Stored entries
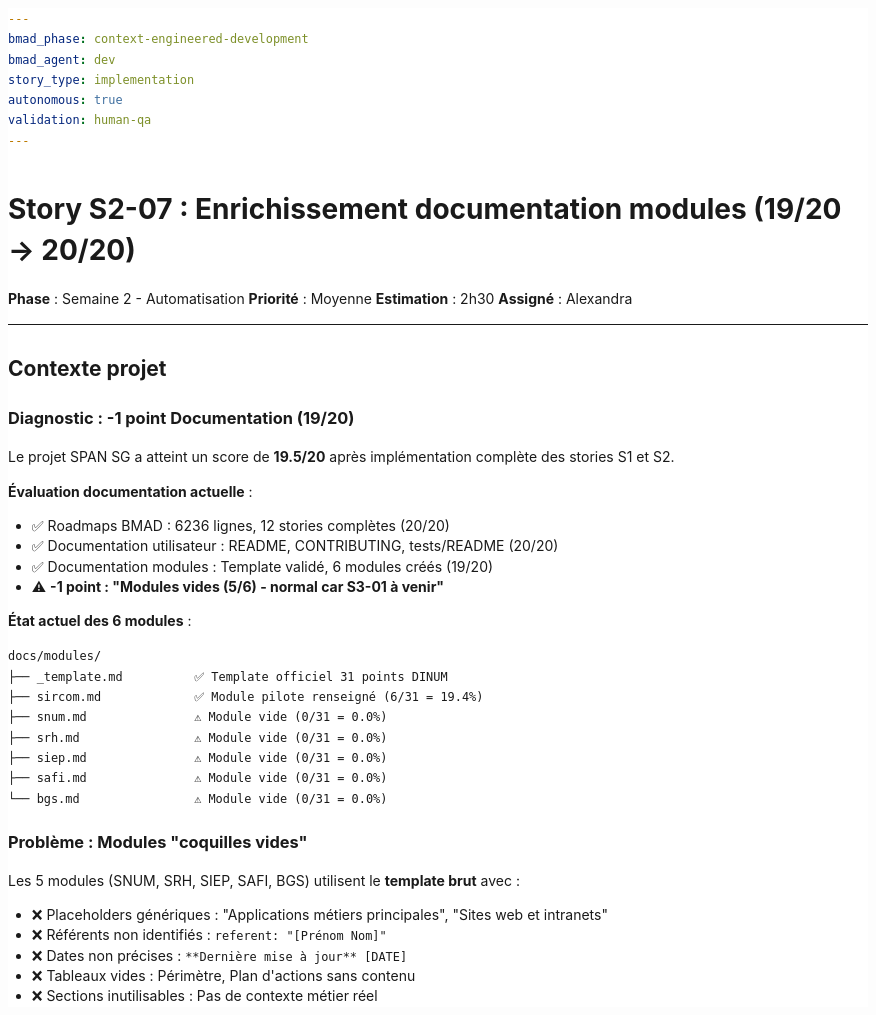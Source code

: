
 ```yaml
---
bmad_phase: context-engineered-development
bmad_agent: dev
story_type: implementation
autonomous: true
validation: human-qa
---
```


# Story S2-07 : Enrichissement documentation modules (19/20 → 20/20)

**Phase** : Semaine 2 - Automatisation
**Priorité** : Moyenne
**Estimation** : 2h30
**Assigné** : Alexandra

---

## Contexte projet

### Diagnostic : -1 point Documentation (19/20)

Le projet SPAN SG a atteint un score de **19.5/20** après implémentation complète des stories S1 et S2.

**Évaluation documentation actuelle** :
- ✅ Roadmaps BMAD : 6236 lignes, 12 stories complètes (20/20)
- ✅ Documentation utilisateur : README, CONTRIBUTING, tests/README (20/20)
- ✅ Documentation modules : Template validé, 6 modules créés (19/20)
- ⚠️ **-1 point : "Modules vides (5/6) - normal car S3-01 à venir"**

**État actuel des 6 modules** :
```
docs/modules/
├── _template.md          ✅ Template officiel 31 points DINUM
├── sircom.md             ✅ Module pilote renseigné (6/31 = 19.4%)
├── snum.md               ⚠️ Module vide (0/31 = 0.0%)
├── srh.md                ⚠️ Module vide (0/31 = 0.0%)
├── siep.md               ⚠️ Module vide (0/31 = 0.0%)
├── safi.md               ⚠️ Module vide (0/31 = 0.0%)
└── bgs.md                ⚠️ Module vide (0/31 = 0.0%)
```

### Problème : Modules "coquilles vides"

Les 5 modules (SNUM, SRH, SIEP, SAFI, BGS) utilisent le **template brut** avec :
- ❌ Placeholders génériques : "Applications métiers principales", "Sites web et intranets"
- ❌ Référents non identifiés : `referent: "[Prénom Nom]"`
- ❌ Dates non précises : `**Dernière mise à jour** [DATE]`
- ❌ Tableaux vides : Périmètre, Plan d'actions sans contenu
- ❌ Sections inutilisables : Pas de contexte métier réel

WORK ITEM: Please return all of the entries word for word, excluding the pictures.

SOLVED PROBLEM:
Source code

:
 ```yaml
---
bmad_phase: context-engineered-development
bmad_agent: dev
story_type: implementation
autonomous: true
validation: human-qa
---
```


# Story S2-07 : Enrichissement documentation modules (19/20 → 20/20)

**Phase** : Semaine 2 - Automatisation
**Priorité** : Moyenne
**Estimation** : 2h30
**Assigné** : Alexandra

---

## Contexte projet

### Diagnostic : -1 point Documentation (19/20)

Le projet SPAN SG a atteint un score de **19.5/20** après implémentation complète des stories S1 et S2.

**Évaluation documentation actuelle** :
- ✅ Roadmaps BMAD : 6236 lignes, 12 stories complètes (20/20)
- ✅ Documentation utilisateur : README, CONTRIBUTING, tests/README (20/20)
- ✅ Documentation modules : Template validé, 6 modules créés (19/20)
- ⚠️ **-1 point : "Modules vides (5/6) - normal car S3-01 à venir"**

**État actuel des 6 modules** :
```
docs/modules/
├── _template.md          ✅ Template officiel 31 points DINUM
├── sircom.md             ✅ Module pilote renseigné (6/31 = 19.4%)
├── snum.md               ⚠️ Module vide (0/31 = 0.0%)
├── srh.md                ⚠️ Module vide (0/31 = 0.0%)
├── siep.md               ⚠️ Module vide (0/31 = 0.0%)
├── safi.md               ⚠️ Module vide (0/31 = 0.0%)
└── bgs.md                ⚠️ Module vide (0/31 = 0.0%)
```

### Problème : Modules "coquilles vides"

Les 5 modules (SNUM, SRH, SIEP, SAFI, BGS) utilisent le **template brut** avec :
- ❌ Placeholders génériques : "Applications métiers principales", "Sites web et intranets"
- ❌ Référents non identifiés : `referent: "[Prénom Nom]"`
- ❌ Dates non précises : `**Dernière mise à jour** [DATE]`
- ❌ Tableaux vides : Périmètre, Plan d'actions sans contenu
- ❌ Sections inutilisables : Pas de contexte métier réel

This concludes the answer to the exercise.